MA fall dates back to the end of 2020, when he gave a controversial speech, which attacked Beijing’s strategy to minimize risks in the financial system and traditional banks
Jack Ma, founder of the e-commerce Giant Alibaba, reappeared on Monday at an official event promoted by Chinese President Xi Jinping after being kept away from the spotlight since 2020, following the friction with the authorities.
A video released by the CCTV state television channel shows the applauding, before the entry of Xi and other Communist Party leaders of China (CCP), at the beginning of an unusual symposium with private sector executives, including companies like Tencent, Byd, Huawei and DeepSeek.
The fall of MA dates back to the end of 2020, when he gave a controversial speech, which attacked Beijing’s strategy to minimize risks in the financial system and traditional banks, which, according to him, were managed as “pledge houses.”
Days later, the Chinese regulators forced the suspension of the subsidiary ‘fintech’ scholarship of Alibaba, Ant Group, carrier of the popular Payment Platform Alipay.
The deal, which derailed only 36 hours before the expected date for its realization, should have been the biggest entry into history in history, allowing the company to raise $ 34.5 billion (almost 33 billion euros).

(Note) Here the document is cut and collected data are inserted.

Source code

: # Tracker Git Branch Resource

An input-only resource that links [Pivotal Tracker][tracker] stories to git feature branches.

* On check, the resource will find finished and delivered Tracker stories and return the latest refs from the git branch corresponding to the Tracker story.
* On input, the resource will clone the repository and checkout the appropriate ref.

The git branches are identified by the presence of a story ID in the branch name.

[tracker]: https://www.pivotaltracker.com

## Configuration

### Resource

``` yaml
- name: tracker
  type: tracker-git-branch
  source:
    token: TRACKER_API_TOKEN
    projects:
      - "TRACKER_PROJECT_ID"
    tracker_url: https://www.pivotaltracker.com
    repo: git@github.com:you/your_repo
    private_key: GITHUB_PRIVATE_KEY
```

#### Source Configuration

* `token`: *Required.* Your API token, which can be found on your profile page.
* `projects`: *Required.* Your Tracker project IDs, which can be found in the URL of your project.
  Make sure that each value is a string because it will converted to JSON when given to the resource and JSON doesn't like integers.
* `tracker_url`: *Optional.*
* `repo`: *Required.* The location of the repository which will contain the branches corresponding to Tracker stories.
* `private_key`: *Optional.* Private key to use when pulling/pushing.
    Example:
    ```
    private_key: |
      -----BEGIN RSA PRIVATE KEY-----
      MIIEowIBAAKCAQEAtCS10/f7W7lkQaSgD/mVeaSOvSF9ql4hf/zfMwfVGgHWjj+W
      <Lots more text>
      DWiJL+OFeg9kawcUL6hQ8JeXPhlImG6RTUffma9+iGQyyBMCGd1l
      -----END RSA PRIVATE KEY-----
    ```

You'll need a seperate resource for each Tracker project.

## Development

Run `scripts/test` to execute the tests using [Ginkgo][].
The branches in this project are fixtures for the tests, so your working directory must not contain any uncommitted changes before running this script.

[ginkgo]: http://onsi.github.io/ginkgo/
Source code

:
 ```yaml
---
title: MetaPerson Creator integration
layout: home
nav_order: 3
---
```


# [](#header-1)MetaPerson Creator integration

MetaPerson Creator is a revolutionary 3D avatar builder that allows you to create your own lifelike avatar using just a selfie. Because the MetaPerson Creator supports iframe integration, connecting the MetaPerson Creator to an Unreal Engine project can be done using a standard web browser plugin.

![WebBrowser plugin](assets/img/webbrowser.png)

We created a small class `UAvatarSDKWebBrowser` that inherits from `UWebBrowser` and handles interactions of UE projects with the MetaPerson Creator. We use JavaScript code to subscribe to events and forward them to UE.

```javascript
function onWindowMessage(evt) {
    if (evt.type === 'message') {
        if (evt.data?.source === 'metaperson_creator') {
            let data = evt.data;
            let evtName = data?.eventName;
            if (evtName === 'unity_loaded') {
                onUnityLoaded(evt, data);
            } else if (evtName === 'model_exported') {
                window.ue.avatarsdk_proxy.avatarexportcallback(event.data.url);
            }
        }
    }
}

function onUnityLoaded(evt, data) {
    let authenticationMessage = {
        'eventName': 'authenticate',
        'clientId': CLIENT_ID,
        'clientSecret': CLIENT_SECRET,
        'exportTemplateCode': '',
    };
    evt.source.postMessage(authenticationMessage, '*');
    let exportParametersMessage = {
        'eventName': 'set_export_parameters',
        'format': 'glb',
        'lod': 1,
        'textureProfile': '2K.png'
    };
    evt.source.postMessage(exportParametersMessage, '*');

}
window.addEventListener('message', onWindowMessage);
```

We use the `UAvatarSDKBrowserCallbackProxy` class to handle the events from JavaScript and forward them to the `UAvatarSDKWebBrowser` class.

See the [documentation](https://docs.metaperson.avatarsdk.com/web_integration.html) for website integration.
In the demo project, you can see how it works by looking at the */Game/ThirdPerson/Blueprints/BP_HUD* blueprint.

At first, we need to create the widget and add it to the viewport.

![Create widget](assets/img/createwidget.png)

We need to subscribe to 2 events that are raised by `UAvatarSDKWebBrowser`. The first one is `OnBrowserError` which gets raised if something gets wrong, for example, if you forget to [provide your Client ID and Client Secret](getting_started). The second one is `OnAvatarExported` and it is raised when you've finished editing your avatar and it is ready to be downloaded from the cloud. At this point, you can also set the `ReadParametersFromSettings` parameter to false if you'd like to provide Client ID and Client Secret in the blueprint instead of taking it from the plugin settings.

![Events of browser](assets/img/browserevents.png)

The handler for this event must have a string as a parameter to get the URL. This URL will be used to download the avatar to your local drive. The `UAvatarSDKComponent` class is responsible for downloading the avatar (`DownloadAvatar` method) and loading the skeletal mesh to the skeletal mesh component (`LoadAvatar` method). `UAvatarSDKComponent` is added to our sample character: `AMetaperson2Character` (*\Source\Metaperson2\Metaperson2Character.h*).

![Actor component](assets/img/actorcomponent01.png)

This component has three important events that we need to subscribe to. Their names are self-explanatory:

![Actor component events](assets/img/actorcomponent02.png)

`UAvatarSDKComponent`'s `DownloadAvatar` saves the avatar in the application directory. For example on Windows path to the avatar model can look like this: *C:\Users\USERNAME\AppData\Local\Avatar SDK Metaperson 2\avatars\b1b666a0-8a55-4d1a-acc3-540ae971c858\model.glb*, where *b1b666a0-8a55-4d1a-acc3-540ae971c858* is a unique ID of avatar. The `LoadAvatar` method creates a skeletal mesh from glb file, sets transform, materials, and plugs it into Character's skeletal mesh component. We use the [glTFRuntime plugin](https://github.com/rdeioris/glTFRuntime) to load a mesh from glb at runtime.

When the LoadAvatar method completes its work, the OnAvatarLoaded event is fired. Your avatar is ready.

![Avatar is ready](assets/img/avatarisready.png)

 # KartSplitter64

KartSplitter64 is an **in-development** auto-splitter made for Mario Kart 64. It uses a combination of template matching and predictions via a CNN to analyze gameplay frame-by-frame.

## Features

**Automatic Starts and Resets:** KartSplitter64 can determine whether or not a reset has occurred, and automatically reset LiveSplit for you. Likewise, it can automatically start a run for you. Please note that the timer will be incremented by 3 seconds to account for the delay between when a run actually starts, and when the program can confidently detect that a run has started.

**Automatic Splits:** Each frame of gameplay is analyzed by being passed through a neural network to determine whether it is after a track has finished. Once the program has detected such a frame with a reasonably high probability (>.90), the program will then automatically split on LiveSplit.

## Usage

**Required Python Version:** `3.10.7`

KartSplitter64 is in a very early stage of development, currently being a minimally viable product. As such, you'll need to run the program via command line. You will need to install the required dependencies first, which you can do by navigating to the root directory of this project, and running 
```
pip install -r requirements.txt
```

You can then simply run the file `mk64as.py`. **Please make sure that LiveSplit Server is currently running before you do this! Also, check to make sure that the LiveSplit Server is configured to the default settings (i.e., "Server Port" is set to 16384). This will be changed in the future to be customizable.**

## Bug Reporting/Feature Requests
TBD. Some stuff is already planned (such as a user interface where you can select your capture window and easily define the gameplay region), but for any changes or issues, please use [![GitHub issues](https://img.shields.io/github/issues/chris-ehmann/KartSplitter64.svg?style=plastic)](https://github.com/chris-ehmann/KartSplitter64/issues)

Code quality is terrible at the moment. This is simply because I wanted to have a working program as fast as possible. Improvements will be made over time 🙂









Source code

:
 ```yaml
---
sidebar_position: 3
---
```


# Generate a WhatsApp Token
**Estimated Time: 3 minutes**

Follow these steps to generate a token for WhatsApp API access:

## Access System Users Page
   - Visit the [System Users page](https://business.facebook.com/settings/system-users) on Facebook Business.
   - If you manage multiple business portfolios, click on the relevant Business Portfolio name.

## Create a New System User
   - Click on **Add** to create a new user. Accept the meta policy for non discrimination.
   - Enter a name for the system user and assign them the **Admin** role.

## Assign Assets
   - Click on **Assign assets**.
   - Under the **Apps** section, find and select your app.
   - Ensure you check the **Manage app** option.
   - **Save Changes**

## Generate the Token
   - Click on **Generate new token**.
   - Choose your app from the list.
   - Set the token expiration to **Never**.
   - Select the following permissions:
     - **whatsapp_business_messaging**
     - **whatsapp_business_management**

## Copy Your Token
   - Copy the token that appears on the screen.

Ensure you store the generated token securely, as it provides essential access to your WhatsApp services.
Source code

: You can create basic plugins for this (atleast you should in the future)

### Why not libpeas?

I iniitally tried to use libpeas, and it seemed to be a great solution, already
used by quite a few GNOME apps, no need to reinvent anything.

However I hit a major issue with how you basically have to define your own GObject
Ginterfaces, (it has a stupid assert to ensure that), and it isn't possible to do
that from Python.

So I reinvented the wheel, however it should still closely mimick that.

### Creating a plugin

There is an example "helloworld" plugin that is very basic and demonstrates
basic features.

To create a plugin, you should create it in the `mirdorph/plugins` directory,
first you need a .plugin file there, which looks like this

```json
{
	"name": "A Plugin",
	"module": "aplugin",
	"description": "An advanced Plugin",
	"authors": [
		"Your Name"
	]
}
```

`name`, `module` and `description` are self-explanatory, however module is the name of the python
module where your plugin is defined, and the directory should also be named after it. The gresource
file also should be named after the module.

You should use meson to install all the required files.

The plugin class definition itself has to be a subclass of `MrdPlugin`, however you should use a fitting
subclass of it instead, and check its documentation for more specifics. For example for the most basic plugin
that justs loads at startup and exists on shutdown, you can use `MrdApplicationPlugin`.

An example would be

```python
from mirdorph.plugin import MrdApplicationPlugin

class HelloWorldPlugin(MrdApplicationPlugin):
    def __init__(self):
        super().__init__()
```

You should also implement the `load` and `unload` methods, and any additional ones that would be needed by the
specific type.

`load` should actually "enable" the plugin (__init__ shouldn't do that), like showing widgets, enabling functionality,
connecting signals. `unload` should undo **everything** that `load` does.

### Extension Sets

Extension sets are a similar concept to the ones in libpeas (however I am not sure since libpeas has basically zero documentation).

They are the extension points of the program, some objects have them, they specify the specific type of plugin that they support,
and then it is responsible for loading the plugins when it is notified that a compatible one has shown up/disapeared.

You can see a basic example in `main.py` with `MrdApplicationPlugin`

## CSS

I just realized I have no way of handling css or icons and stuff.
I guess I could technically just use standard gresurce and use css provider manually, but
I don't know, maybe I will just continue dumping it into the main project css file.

Until then, Ma was the richest man in China – is now the eighth with a fortune of $ 27.2 billion (almost 26 billion euros), 44% less than in 2021. Great visible face of the development of the private sector in the Asian country, as it was also considered practically untouchable.
After the Beijing disputes, Ma remained discreet, to the point that the authorities would have forbidden him to leave the country or have been detained.
The change, according to the experts, arrived in early 2023, when Ant Group met one of Beijing’s main demands: dissolve MA’s vote power, which many analysts interpreted as the end of a regulatory campaign that had resulted in fines Anti -monopoly against Alibaba and other prominent companies such as Tencent or Didi, the “Chinese Uber”.
In the words of consulting firm Trivium China: “The campaign started with Jack Ma and ends with Jack Ma”.
In March of the same year, the businessman reappeared in China after news that he had moved abroad, and the experts anticipated that Beijing hoped his return to encourage government efforts to regain private sector confidence.